As a teenager in Snape's Worst Memory, he stares around at the students milling over the grass, looking rather haughty and bored and here, the boredom is an inherited default. It is the Black-family posture he wears without thinking, the studied disaffection of a boy raised to hold himself above the room. The narrative even frames it as attractive, "very handsomely so," which is how the pose is meant to land, and on the surface, it is indistinguishable from Phineas's yawns (perhaps the only difference is how deliberate it seems).

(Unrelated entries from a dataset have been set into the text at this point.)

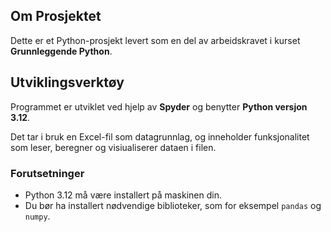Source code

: ## Om Prosjektet

Dette er et Python-prosjekt levert som en del av arbeidskravet i kurset **Grunnleggende Python**.

##  Utviklingsverktøy

Programmet er utviklet ved hjelp av **Spyder** og benytter **Python versjon 3.12**.

Det tar i bruk en Excel-fil som datagrunnlag, og inneholder funksjonalitet som leser, beregner og visiualiserer dataen i filen.

### Forutsetninger

- Python 3.12 må være installert på maskinen din.
- Du bør ha installert nødvendige biblioteker, som for eksempel `pandas` og `numpy`.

But by Azkaban, this has changed. The same posture has become something he actively wields, and he wields it under real duress. Fudge's account of his prison visit shows this clearly.
"You'd have thought he was merely bored — asked if I'd finished with my newspaper, cool as you please, said he missed doing the crossword. Yes, I was astounded at how little effect the dementors seemed to be having on him..." PoA
And the performance is effective. The boredom does more than unnerve Fudge; it frightens him. A prisoner sitting rationally in his cell, asking after the crossword, untouched by the dementors that reduce every other inmate to a muttering wreck, reads to Fudge as far more dangerous than a broken man. The composure itself is what alarms him, because it looks like proof that Azkaban has failed to touch Sirius at all, and this is precisely the effect the mask is engineered to produce.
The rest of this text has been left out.